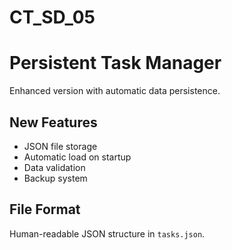 # CT_SD_05
# Persistent Task Manager

Enhanced version with automatic data persistence.

## New Features
- JSON file storage
- Automatic load on startup
- Data validation
- Backup system

## File Format
Human-readable JSON structure in `tasks.json`.
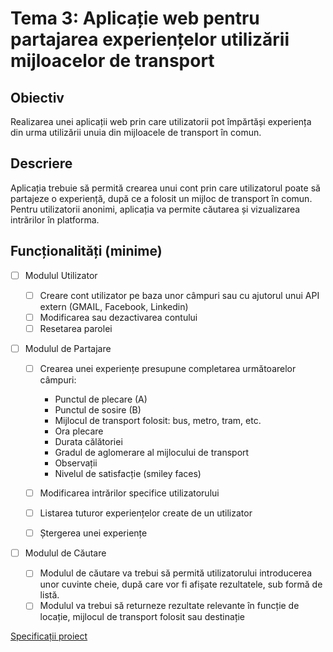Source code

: # Tema 3: Aplicație web pentru partajarea experiențelor utilizării mijloacelor de transport

## Obiectiv

Realizarea unei aplicații web prin care utilizatorii pot împărtăși experiența din urma utilizării unuia din mijloacele de transport în comun.

## Descriere

Aplicația trebuie să permită crearea unui cont prin care utilizatorul poate să partajeze o experiență, după ce a folosit un mijloc de transport în comun. Pentru utilizatorii anonimi, aplicația va permite căutarea și vizualizarea intrărilor în platforma.

## Funcționalități (minime)

- [ ] Modulul Utilizator

  - [ ] Creare cont utilizator pe baza unor câmpuri sau cu ajutorul unui API extern (GMAIL, Facebook, Linkedin)
  - [ ] Modificarea sau dezactivarea contului
  - [ ] Resetarea parolei

- [ ] Modulul de Partajare

  - [ ] Crearea unei experiențe presupune completarea următoarelor câmpuri:

    - Punctul de plecare (A)
    - Punctul de sosire (B)
    - Mijlocul de transport folosit: bus, metro, tram, etc.
    - Ora plecare
    - Durata călătoriei
    - Gradul de aglomerare al mijlocului de transport
    - Observații
    - Nivelul de satisfacție (smiley faces)

  - [ ] Modificarea intrărilor specifice utilizatorului
  - [ ] Listarea tuturor experiențelor create de un utilizator
  - [ ] Ștergerea unei experiențe

- [ ] Modulul de Căutare
  - [ ] Modulul de căutare va trebui să permită utilizatorului introducerea unor cuvinte cheie, după care vor fi afișate rezultatele, sub formă de listă.
  - [ ] Modulul va trebui să returneze rezultate relevante în funcție de locație, mijlocul de transport folosit sau destinație

[Specificații proiect](https://drive.google.com/drive/u/1/folders/1_rYCcGC0epvprSDm1nYNP94Ez9ODvxoQ)
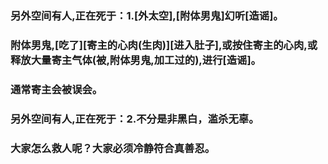 ### 另外空间有人,正在死于：1.[外太空],[附体男鬼]幻听[造谣]。
### 附体男鬼,[吃了][寄主的心肉(生肉)][进入肚子],或按住寄主的心肉,或释放大量寄主气体(被,附体男鬼,加工过的),进行[造谣]。
### 通常寄主会被误会。
### 另外空间有人,正在死于：2.不分是非黑白，滥杀无辜。
### 大家怎么救人呢？大家必须冷静符合真善忍。
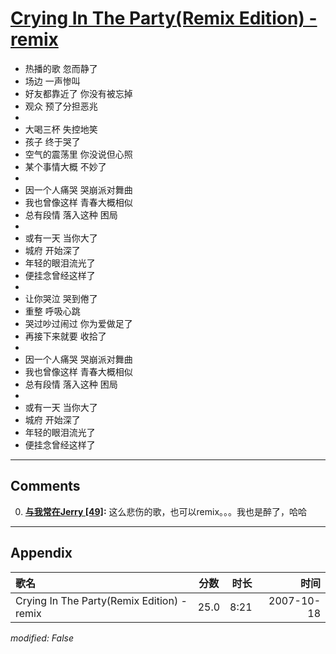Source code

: # [Crying In The Party(Remix Edition) - remix](https://music.163.com/song?id=65503)

* 热播的歌 忽而静了
* 场边 一声惨叫
* 好友都靠近了   你没有被忘掉
* 观众 预了分担恶兆
* 
* 大喝三杯 失控地笑
* 孩子 终于哭了
* 空气的震荡里 你没说但心照
* 某个事情大概 不妙了
* 
* 因一个人痛哭 哭崩派对舞曲
* 我也曾像这样 青春大概相似
* 总有段情 落入这种 困局
* 
* 或有一天 当你大了
* 城府 开始深了
* 年轻的眼泪流光了
* 便挂念曾经这样了
* 
* 让你哭泣 哭到倦了
* 重整 呼吸心跳
* 哭过吵过闹过 你为爱做足了
* 再接下来就要 收拾了
* 
* 因一个人痛哭 哭崩派对舞曲
* 我也曾像这样 青春大概相似
* 总有段情 落入这种 困局
* 
* 或有一天 当你大了
* 城府  开始深了
* 年轻的眼泪流光了
* 便挂念曾经这样了


---

## Comments
0. **[与我常在Jerry \[49\]](https://music.163.com/#/user/home?id=32470333):** 这么悲伤的歌，也可以remix。。。我也是醉了，哈哈



---

## Appendix

|歌名|分数|时长|时间|
|:---|:---:|---:|---:|
|Crying In The Party(Remix Edition) - remix|25.0|8:21|2007-10-18

*modified: False*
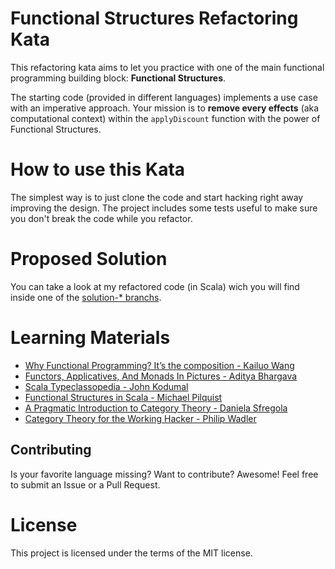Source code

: # Functional Structures Refactoring Kata

This refactoring kata aims to let you practice with one of the main functional programming building block: **Functional Structures**.

The starting code (provided in different languages) implements a use case with an imperative approach. Your mission is to **remove every effects** (aka computational context) within the ``applyDiscount`` function with the power of Functional Structures.

# How to use this Kata

The simplest way is to just clone the code and start hacking right away improving the design. The project includes some tests useful to make sure you don't break the code while you refactor.

# Proposed Solution

You can take a look at my refactored code (in Scala) wich you will find inside one of the [solution-* branchs](https://github.com/matteobaglini/functional-structures-refactoring-kata/branches).

# Learning Materials

- [Why Functional Programming? It’s the composition - Kailuo Wang](https://tech.iheart.com/why-fp-its-the-composition-f585d17b01d3)
- [Functors, Applicatives, And Monads In Pictures - Aditya Bhargava](http://adit.io/posts/2013-04-17-functors,_applicatives,_and_monads_in_pictures.html)
- [Scala Typeclassopedia - John Kodumal](https://www.youtube.com/watch?v=IMGCDph1fNY)
- [Functional Structures in Scala - Michael Pilquist](https://www.youtube.com/watch?v=Dsd4pc99FSY&list=PLFrwDVdSrYE6dy14XCmUtRAJuhCxuzJp0)
- [A Pragmatic Introduction to Category Theory - Daniela Sfregola](https://www.youtube.com/watch?v=MvQxNm5gn8g)
- [Category Theory for the Working Hacker - Philip Wadler](https://www.youtube.com/watch?v=V10hzjgoklA)

## Contributing

Is your favorite language missing? Want to contribute? Awesome! Feel free to submit an Issue or a Pull Request.

# License
This project is licensed under the terms of the MIT license.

### Activity
Copy only what lies between the line with "- Observații" and the line with "# Proposed Solution", those two lines included, exactly as given above; pictures stay out.

### Answer for the task
    - Observații
    - Nivelul de satisfacție (smiley faces)

  - [ ] Modificarea intrărilor specifice utilizatorului
  - [ ] Listarea tuturor experiențelor create de un utilizator
  - [ ] Ștergerea unei experiențe

- [ ] Modulul de Căutare
  - [ ] Modulul de căutare va trebui să permită utilizatorului introducerea unor cuvinte cheie, după care vor fi afișate rezultatele, sub formă de listă.
  - [ ] Modulul va trebui să returneze rezultate relevante în funcție de locație, mijlocul de transport folosit sau destinație

[Specificații proiect](https://drive.google.com/drive/u/1/folders/1_rYCcGC0epvprSDm1nYNP94Ez9ODvxoQ)
 ### 另外空间有人,正在死于：1.[外太空],[附体男鬼]幻听[造谣]。
### 附体男鬼,[吃了][寄主的心肉(生肉)][进入肚子],或按住寄主的心肉,或释放大量寄主气体(被,附体男鬼,加工过的),进行[造谣]。
### 通常寄主会被误会。
### 另外空间有人,正在死于：2.不分是非黑白，滥杀无辜。
### 大家怎么救人呢？大家必须冷静符合真善忍。
Source code

: # [Crying In The Party(Remix Edition) - remix](https://music.163.com/song?id=65503)

* 热播的歌 忽而静了
* 场边 一声惨叫
* 好友都靠近了   你没有被忘掉
* 观众 预了分担恶兆
* 
* 大喝三杯 失控地笑
* 孩子 终于哭了
* 空气的震荡里 你没说但心照
* 某个事情大概 不妙了
* 
* 因一个人痛哭 哭崩派对舞曲
* 我也曾像这样 青春大概相似
* 总有段情 落入这种 困局
* 
* 或有一天 当你大了
* 城府 开始深了
* 年轻的眼泪流光了
* 便挂念曾经这样了
* 
* 让你哭泣 哭到倦了
* 重整 呼吸心跳
* 哭过吵过闹过 你为爱做足了
* 再接下来就要 收拾了
* 
* 因一个人痛哭 哭崩派对舞曲
* 我也曾像这样 青春大概相似
* 总有段情 落入这种 困局
* 
* 或有一天 当你大了
* 城府  开始深了
* 年轻的眼泪流光了
* 便挂念曾经这样了


---

## Comments
0. **[与我常在Jerry \[49\]](https://music.163.com/#/user/home?id=32470333):** 这么悲伤的歌，也可以remix。。。我也是醉了，哈哈



---

## Appendix

|歌名|分数|时长|时间|
|:---|:---:|---:|---:|
|Crying In The Party(Remix Edition) - remix|25.0|8:21|2007-10-18

*modified: False*
Source code

: # Functional Structures Refactoring Kata

This refactoring kata aims to let you practice with one of the main functional programming building block: **Functional Structures**.

The starting code (provided in different languages) implements a use case with an imperative approach. Your mission is to **remove every effects** (aka computational context) within the ``applyDiscount`` function with the power of Functional Structures.

# How to use this Kata

The simplest way is to just clone the code and start hacking right away improving the design. The project includes some tests useful to make sure you don't break the code while you refactor.

# Proposed Solution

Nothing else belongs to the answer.